The B-Side: CONFIDENCE

Confidence is a feeling of assurance especially of self-assurance.

The Top Times meet will be this weekend at the Shirk Center on the Illinois Wesleyan University campus. It will mark the end of the indoor season and will begin the excitement of the upcoming outdoor season. I have been to several meets this indoor season and the one thing I've noticed from a lot of athletes is a lack of confidence. I haven't just sat in the stands and observed from a distance.  I have actually gone on the infield and looked in their faces prior to and during competition.

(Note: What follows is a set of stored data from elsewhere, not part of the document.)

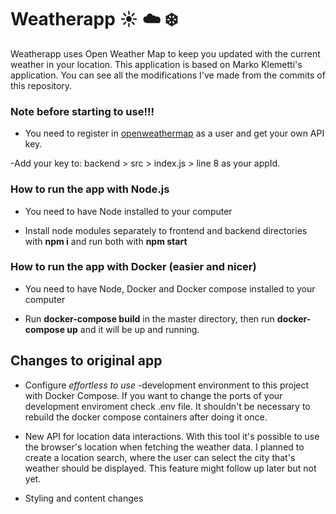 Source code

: # Weatherapp :sunny: :cloud: :snowflake:
Weatherapp uses Open Weather Map to keep you updated with the current weather in your location. This application is based on Marko Klemetti's application. You can see all the modifications I've made from the commits of this repository.


### Note before starting to use!!!
- You need to register in [openweathermap](http://openweathermap.org/) as a user and get your own API key. 

-Add your key to: backend > src > index.js > line 8 as your appId.


### How to run the app with Node.js
- You need to have Node installed to your computer

- Install node modules separately to frontend and backend directories with **npm i** and run both with **npm start**


### How to run the app with Docker (easier and nicer)
- You need to have Node, Docker and Docker compose installed to your computer

- Run **docker-compose build** in the master directory, then run **docker-compose up** and it will be up and running.


## Changes to original app
- Configure *effortless to use* -development environment to this project with Docker Compose. If you want to change the ports of your development enviroment check .env file. It shouldn't be necessary to rebuild the docker compose containers after doing it once.

- New API for location data interactions. With this tool it's possible to use the browser's location when fetching the weather data. I planned to create a location search, where the user can select the city that's weather should be displayed. This feature might follow up later but not yet.

- Styling and content changes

Personally, as an athlete I have never lacked confidence. I can recall on meet day in high school my classmates asking me at lunch time what I thought my time would be in the 100m that day. I'd take a bite out of my sandwich as they awaited an answer and with a straight face say "10.40." A few hours later, I'd run 10.40. In college I can remember the Kansas Relays where I had a strained hamstring. My coach told me he was going to put the alternate in the final. I couldn't walk or get out of bed. I told my coach I'd be fine and that me being injured and at 75% is better than the alternate at 100%. I honestly believed that. I got the baton 8-10m behind and snatched the Arkansas anchor leg for the win. So even with injuries, my confidence remained high.  As a coach of the 4x1 state champs back in '92, I told the official at the check-in tent as I dropped off my squad, "The next time I see you, We Will Be State Champs!" I came back after the race, tapped him on the shoulder and said, "I told you!" In fact, I guaranteed we'd win the state title and screamed it out loud after my high school lost a regional title in basketball (that's when there were two E. St. Louis high schools and only two classes).

Confidence in track and field is crucial. It can be the difference between a win and a loss. There is simply no one to blame like there is in so-called team sports. You either get the job done or you didn't. Confidence can push an athlete to a personal record, school, city or state record. An athlete's own self-confidence can intimidate an opponent or uplift a whole team. A team may simply feed off their top athlete's confidence.

There are some coaches in our state who exude a confident side. Angelo Brown of Lincoln-Way East reminds me of myself as a coach- that everything is under control, and no matter what the situation is they will prevail. Last Saturday at the Gene Armer Invitational, I watched him stand at the end of the track with his arms behind his back looking straight ahead. He stood as a field general unmoved by any previous heat performances. In fact, last year with confidence, he stated that Lincoln-Way East would break the all-time state girls 4x100 relay record. They did!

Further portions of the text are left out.